| What this task involves |
The data below is to be returned in full and exactly.
*** Recorded information Section Begins ***
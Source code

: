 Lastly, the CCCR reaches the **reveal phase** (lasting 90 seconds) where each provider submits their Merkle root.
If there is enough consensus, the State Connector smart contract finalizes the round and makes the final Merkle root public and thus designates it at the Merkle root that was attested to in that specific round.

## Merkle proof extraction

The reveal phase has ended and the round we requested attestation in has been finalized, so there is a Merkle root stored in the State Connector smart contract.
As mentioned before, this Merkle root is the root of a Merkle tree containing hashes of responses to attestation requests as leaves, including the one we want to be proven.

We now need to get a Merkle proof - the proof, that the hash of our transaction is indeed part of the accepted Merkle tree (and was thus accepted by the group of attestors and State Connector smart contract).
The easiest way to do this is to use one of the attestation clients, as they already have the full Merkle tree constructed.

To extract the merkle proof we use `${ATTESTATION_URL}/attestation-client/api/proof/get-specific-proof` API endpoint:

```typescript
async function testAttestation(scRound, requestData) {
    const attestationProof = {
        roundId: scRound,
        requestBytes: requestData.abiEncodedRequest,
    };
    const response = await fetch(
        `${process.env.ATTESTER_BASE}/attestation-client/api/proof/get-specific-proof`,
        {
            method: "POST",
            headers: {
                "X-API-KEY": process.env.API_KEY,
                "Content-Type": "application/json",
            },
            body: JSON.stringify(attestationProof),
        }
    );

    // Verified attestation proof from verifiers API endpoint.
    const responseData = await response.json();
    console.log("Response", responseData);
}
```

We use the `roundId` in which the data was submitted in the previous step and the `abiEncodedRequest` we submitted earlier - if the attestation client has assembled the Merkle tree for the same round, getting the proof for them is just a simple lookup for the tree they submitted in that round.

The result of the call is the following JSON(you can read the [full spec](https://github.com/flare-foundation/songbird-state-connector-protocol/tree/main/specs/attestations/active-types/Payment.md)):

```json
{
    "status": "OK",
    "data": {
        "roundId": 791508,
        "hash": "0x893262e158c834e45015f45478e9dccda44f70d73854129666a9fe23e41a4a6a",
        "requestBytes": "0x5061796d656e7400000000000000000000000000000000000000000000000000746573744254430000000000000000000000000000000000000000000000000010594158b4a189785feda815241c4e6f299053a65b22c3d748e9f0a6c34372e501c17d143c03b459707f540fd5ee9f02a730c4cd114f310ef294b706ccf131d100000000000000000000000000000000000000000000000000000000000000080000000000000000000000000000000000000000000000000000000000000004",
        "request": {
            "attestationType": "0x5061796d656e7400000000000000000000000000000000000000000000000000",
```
*** Recorded information Section Ends ***
| Result of the exercise |
Source code

: Lastly, the CCCR reaches the **reveal phase** (lasting 90 seconds) where each provider submits their Merkle root.
If there is enough consensus, the State Connector smart contract finalizes the round and makes the final Merkle root public and thus designates it at the Merkle root that was attested to in that specific round.

## Merkle proof extraction

The reveal phase has ended and the round we requested attestation in has been finalized, so there is a Merkle root stored in the State Connector smart contract.
As mentioned before, this Merkle root is the root of a Merkle tree containing hashes of responses to attestation requests as leaves, including the one we want to be proven.

We now need to get a Merkle proof - the proof, that the hash of our transaction is indeed part of the accepted Merkle tree (and was thus accepted by the group of attestors and State Connector smart contract).
The easiest way to do this is to use one of the attestation clients, as they already have the full Merkle tree constructed.

To extract the merkle proof we use `${ATTESTATION_URL}/attestation-client/api/proof/get-specific-proof` API endpoint:

```typescript
async function testAttestation(scRound, requestData) {
    const attestationProof = {
        roundId: scRound,
        requestBytes: requestData.abiEncodedRequest,
    };
    const response = await fetch(
        `${process.env.ATTESTER_BASE}/attestation-client/api/proof/get-specific-proof`,
        {
            method: "POST",
            headers: {
                "X-API-KEY": process.env.API_KEY,
                "Content-Type": "application/json",
            },
            body: JSON.stringify(attestationProof),
        }
    );

    // Verified attestation proof from verifiers API endpoint.
    const responseData = await response.json();
    console.log("Response", responseData);
}
```

We use the `roundId` in which the data was submitted in the previous step and the `abiEncodedRequest` we submitted earlier - if the attestation client has assembled the Merkle tree for the same round, getting the proof for them is just a simple lookup for the tree they submitted in that round.

The result of the call is the following JSON(you can read the [full spec](https://github.com/flare-foundation/songbird-state-connector-protocol/tree/main/specs/attestations/active-types/Payment.md)):

```json
{
    "status": "OK",
    "data": {
        "roundId": 791508,
        "hash": "0x893262e158c834e45015f45478e9dccda44f70d73854129666a9fe23e41a4a6a",
        "requestBytes": "0x5061796d656e7400000000000000000000000000000000000000000000000000746573744254430000000000000000000000000000000000000000000000000010594158b4a189785feda815241c4e6f299053a65b22c3d748e9f0a6c34372e501c17d143c03b459707f540fd5ee9f02a730c4cd114f310ef294b706ccf131d100000000000000000000000000000000000000000000000000000000000000080000000000000000000000000000000000000000000000000000000000000004",
        "request": {
            "attestationType": "0x5061796d656e7400000000000000000000000000000000000000000000000000",
```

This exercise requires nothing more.